Both, global and regional chemical transport modelling have successfully included aerosol modules in recent years. Apart from scientific research questions this is motivated mainly by the implications of aerosols on human health and the radiative budget in the atmosphere. While the modelling of physical and chemical processes has improved widely, a specific problem is the timely information of special events with elevated aerosol emissions. Typically, databases show deficiencies in spatial and temporal resolution, quantitative values and their evolution over time. Irregular episodic events like fires or variable sources in transportation or vegetation cannot be modelled on this basis. Additionally, dust source region databases are typically not detailed enough in terms of spatial resolution and mineral dust size distribution. Together with uncertainties in the modelled wind and surface stress fields this results in deficiencies in modelling dust outbreaks as another class of episodic aerosol events.
Modelling of aerosol particles with chemical transport models is still based mainly on static emission databases while episodic emissions cannot be treated sufficiently. Therefore, up to date measurements have to be taken into account using data assimilation methods. Ground measurements often show a confined geographical coverage which is insufficient compared to the typical horizontal aerosol source variability. Satellite-based sensors provide aerosol measurements on a regional or global scale, covering larger areas within a single overpass. To allow the use of satellite measurements, a coupling of chemical mass concentration modelling with satellite-based measurements relying on physical and optical principles has been developed.

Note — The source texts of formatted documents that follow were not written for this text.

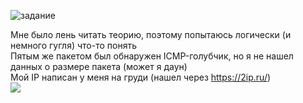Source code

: ![задание](https://user-images.githubusercontent.com/70691206/97531602-9260c800-19c5-11eb-8de7-b9bc0249a6cb.jpg)  

Мне было лень читать теорию, поэтому попытаюсь логически (и немного гугля) что-то понять  
Пятым же пакетом был обнаружен ICMP-голубчик, но я не нашел данных о размере пакета (может я даун)  
Мой IP написан у меня на груди (нашел через https://2ip.ru/)  
![](https://user-images.githubusercontent.com/70691206/97538784-0903c280-19d2-11eb-90c1-f1ddfd718bd0.jpg)




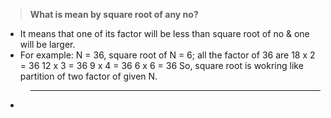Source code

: > **What is mean by square root of any no?**
- It means that one of its factor will be less than square root of no & one will be larger.
- For example: N = 36, square root of N = 6;
all the factor of 36 are
18 x 2  = 36
12 x 3  = 36
9 x 4   = 36
6 x 6   = 36
So, square root is wokring like partition of two factor of given N.

> ****
- 
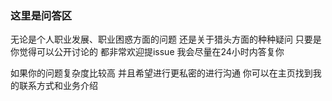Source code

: ### 这里是问答区
无论是个人职业发展、职业困惑方面的问题
还是关于猎头方面的种种疑问
只要是你觉得可以公开讨论的
都非常欢迎提issue
我会尽量在24小时内答复你

如果你的问题复杂度比较高
并且希望进行更私密的进行沟通
你可以在主页找到我的联系方式和业务介绍
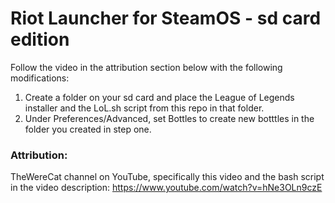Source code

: # Riot Launcher for SteamOS - sd card edition

Follow the video in the attribution section below with the following modifications:

1) Create a folder on your sd card and place the League of Legends installer and the LoL.sh script from this repo in that folder.
2) Under Preferences/Advanced, set Bottles to create new botttles in the folder you created in step one.

### Attribution:
TheWereCat channel on YouTube, specifically this video and the bash script in the video description: https://www.youtube.com/watch?v=hNe3OLn9czE
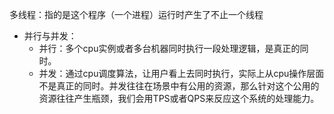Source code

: 多线程：指的是这个程序（一个进程）运行时产生了不止一个线程

* 并行与并发：
  * 并行：多个cpu实例或者多台机器同时执行一段处理逻辑，是真正的同时。
  * 并发：通过cpu调度算法，让用户看上去同时执行，实际上从cpu操作层面不是真正的同时。并发往往在场景中有公用的资源，那么针对这个公用的资源往往产生瓶颈，我们会用TPS或者QPS来反应这个系统的处理能力。



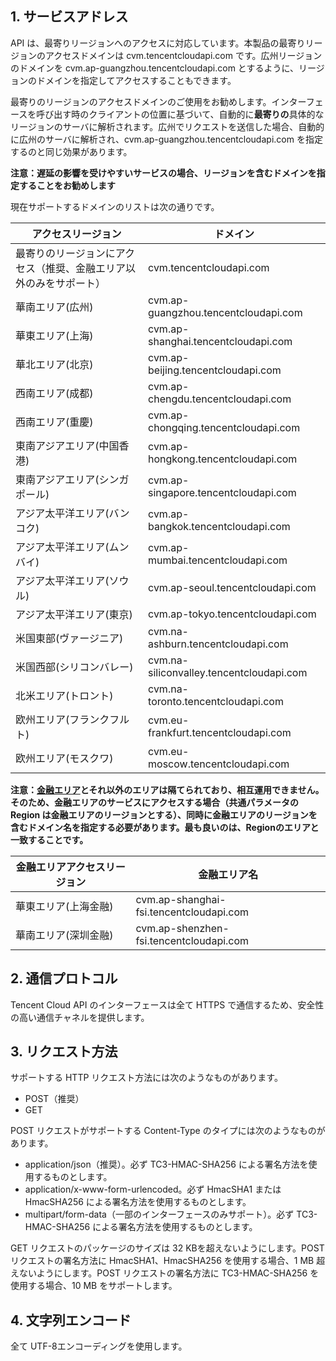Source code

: ﻿## 1. サービスアドレス

API は、最寄りリージョンへのアクセスに対応しています。本製品の最寄りリージョンのアクセスドメインは cvm.tencentcloudapi.com です。広州リージョンのドメインを cvm.ap-guangzhou.tencentcloudapi.com とするように、リージョンのドメインを指定してアクセスすることもできます。

最寄りのリージョンのアクセスドメインのご使用をお勧めします。インターフェースを呼び出す時のクライアントの位置に基づいて、自動的に**最寄りの**具体的なリージョンのサーバに解析されます。広州でリクエストを送信した場合、自動的に広州のサーバに解析され、cvm.ap-guangzhou.tencentcloudapi.com を指定するのと同じ効果があります。

**注意：遅延の影響を受けやすいサービスの場合、リージョンを含むドメインを指定することをお勧めします**

現在サポートするドメインのリストは次の通りです。

| アクセスリージョン | ドメイン |
|----------|------|
| 最寄りのリージョンにアクセス（推奨、金融エリア以外のみをサポート）| cvm.tencentcloudapi.com|
| 華南エリア(広州) | cvm.ap-guangzhou.tencentcloudapi.com|
| 華東エリア(上海) | cvm.ap-shanghai.tencentcloudapi.com|
| 華北エリア(北京) | cvm.ap-beijing.tencentcloudapi.com|
| 西南エリア(成都) | cvm.ap-chengdu.tencentcloudapi.com|
| 西南エリア(重慶) | cvm.ap-chongqing.tencentcloudapi.com|
| 東南アジアエリア(中国香港) | cvm.ap-hongkong.tencentcloudapi.com |
| 東南アジアエリア(シンガポール) | cvm.ap-singapore.tencentcloudapi.com|
| アジア太平洋エリア(バンコク) | cvm.ap-bangkok.tencentcloudapi.com |
| アジア太平洋エリア(ムンバイ) | cvm.ap-mumbai.tencentcloudapi.com|
| アジア太平洋エリア(ソウル) | cvm.ap-seoul.tencentcloudapi.com|
| アジア太平洋エリア(東京) | cvm.ap-tokyo.tencentcloudapi.com |
| 米国東部(ヴァージニア) | cvm.na-ashburn.tencentcloudapi.com|
| 米国西部(シリコンバレー) | cvm.na-siliconvalley.tencentcloudapi.com|
| 北米エリア(トロント) | cvm.na-toronto.tencentcloudapi.com |
| 欧州エリア(フランクフルト) | cvm.eu-frankfurt.tencentcloudapi.com |
| 欧州エリア(モスクワ) | cvm.eu-moscow.tencentcloudapi.com |

**注意：[金融エリア](https://cloud.tencent.com/document/product/304/2766)とそれ以外のエリアは隔てられており、相互運用できません。そのため、金融エリアのサービスにアクセスする場合（共通パラメータの Region は金融エリアのリージョンとする）、同時に金融エリアのリージョンを含むドメイン名を指定する必要があります。最も良いのは、Regionのエリアと一致することです。**

| 金融エリアアクセスリージョン | 金融エリア名 |
|----------|------|
|華東エリア(上海金融)| cvm.ap-shanghai-fsi.tencentcloudapi.com|
|華南エリア(深圳金融)| cvm.ap-shenzhen-fsi.tencentcloudapi.com|

## 2. 通信プロトコル

Tencent Cloud API のインターフェースは全て HTTPS で通信するため、安全性の高い通信チャネルを提供します。

## 3. リクエスト方法

サポートする HTTP リクエスト方法には次のようなものがあります。

* POST（推奨）
* GET

POST リクエストがサポートする Content-Type のタイプには次のようなものがあります。

* application/json（推奨）。必ず TC3-HMAC-SHA256 による署名方法を使用するものとします。
* application/x-www-form-urlencoded。必ず HmacSHA1 または HmacSHA256 による署名方法を使用するものとします。
* multipart/form-data（一部のインターフェースのみサポート）。必ず TC3-HMAC-SHA256 による署名方法を使用するものとします。

GET リクエストのパッケージのサイズは 32 KBを超えないようにします。POST リクエストの署名方法に HmacSHA1、HmacSHA256 を使用する場合、1 MB 超えないようにします。POST リクエストの署名方法に TC3-HMAC-SHA256 を使用する場合、10 MB をサポートします。

## 4. 文字列エンコード

全て UTF-8エンコーディングを使用します。

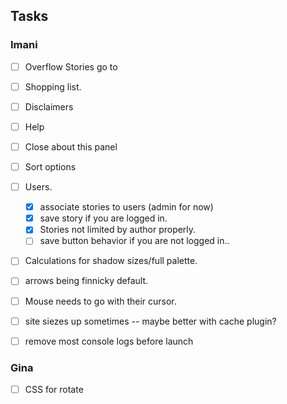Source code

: ## Tasks
### Imani
- [ ] Overflow Stories go to
- [ ] Shopping list.
- [ ] Disclaimers
- [ ] Help
- [ ] Close about this panel
- [ ] Sort options
- [ ] Users.
  - [x] associate stories to users (admin for now)
  - [x] save story if you are logged in.
  - [x] Stories not limited by author properly.
  - [ ] save button behavior if you are not logged in..
- [ ] Calculations for shadow sizes/full palette.
- [ ] arrows being finnicky default.
- [ ] Mouse needs to go with their cursor.
- [ ] site siezes up sometimes -- maybe better with cache plugin?
- [ ] remove most console logs before launch


### Gina
- [ ] CSS for rotate
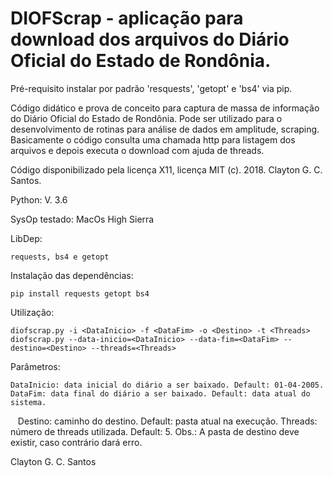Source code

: # DIOFScrap - aplicação para download dos arquivos do Diário Oficial do Estado de Rondônia. 

Pré-requisito instalar por padrão 'resquests', 'getopt' e 'bs4' via pip.

Código didático e prova de conceito para captura de massa de informação
do Diário Oficial do Estado de Rondônia. Pode ser utilizado para o
desenvolvimento de rotinas para análise de dados em amplitude, scraping.
Basicamente o código consulta uma chamada http para listagem dos
arquivos e depois executa o download com ajuda de threads.

Código disponibilizado pela licença X11, licença MIT (c). 
2018. Clayton G. C. Santos.

Python: V. 3.6

SysOp testado: MacOs High Sierra

LibDep: 

    requests, bs4 e getopt

Instalação das dependências:

    pip install requests getopt bs4

Utilização: 

    diofscrap.py -i <DataInicio> -f <DataFim> -o <Destino> -t <Threads>
    diofscrap.py --data-inicio=<DataInicio> --data-fim=<DataFim> --destino=<Destino> --threads=<Threads>
    
Parâmetros:
    
    DataInicio: data inicial do diário a ser baixado. Default: 01-04-2005.
    DataFim: data final do diário a ser baixado. Default: data atual do sistema.
    Destino: caminho do destino. Default: pasta atual na execução.
    Threads: número de threads utilizada. Default: 5.
    Obs.: A pasta de destino deve existir, caso contrário dará erro.
    
Clayton G. C. Santos
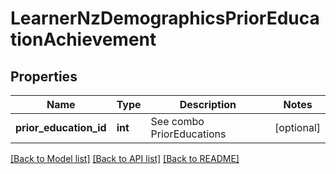 # LearnerNzDemographicsPriorEducationAchievement

## Properties
Name | Type | Description | Notes
------------ | ------------- | ------------- | -------------
**prior_education_id** | **int** | See combo PriorEducations | [optional] 

[[Back to Model list]](../../README.md#documentation-for-models) [[Back to API list]](../../README.md#documentation-for-api-endpoints) [[Back to README]](../../README.md)

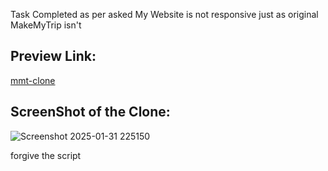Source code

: Task Completed as per asked
My Website is not responsive just as original MakeMyTrip isn't

## Preview Link:

[mmt-clone](https://7sg56.github.io/mmt-clone/)

## ScreenShot of the Clone: 

![Screenshot 2025-01-31 225150](https://github.com/user-attachments/assets/b36ce106-ee24-4f2b-84c5-4ac4af36a747)

forgive the script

It builds on a mapping of aerosol classes used both in observation and model space taking their optical and chemical properties into account. Refractive indices for primary organic carbon particles, anthropogenic particles, and secondary organic species have been defined. Together with a treatment of different size distributions in observations and model state, this allows transforming the background from mass concentrations into aerosol optical depths. A two-dimensional, variational assimilation is applied for component-wise aerosol optical depths. Analysis fields are assessed threefold: (1) through validation against AERONET especially in Saharan dust outbreak situations, (2) through comparison with the British Black Smoke and Sulphur Dioxide Network for soot-containing particles, and (3) through comparison with measurements of the water soluble components SO4, NH4, and NO3 conducted by the EMEP (European Monitoring and Evaluation Programme) network. Separately, for the water soluble, the soot and the mineral dust aerosol components a bias reduction and subsequent a root mean square error reduction is observed in the analysis for a test period from July to November 2003. Additionally, examples of an improved analysis during wildfire and dust outbreak situations have been demonstrated.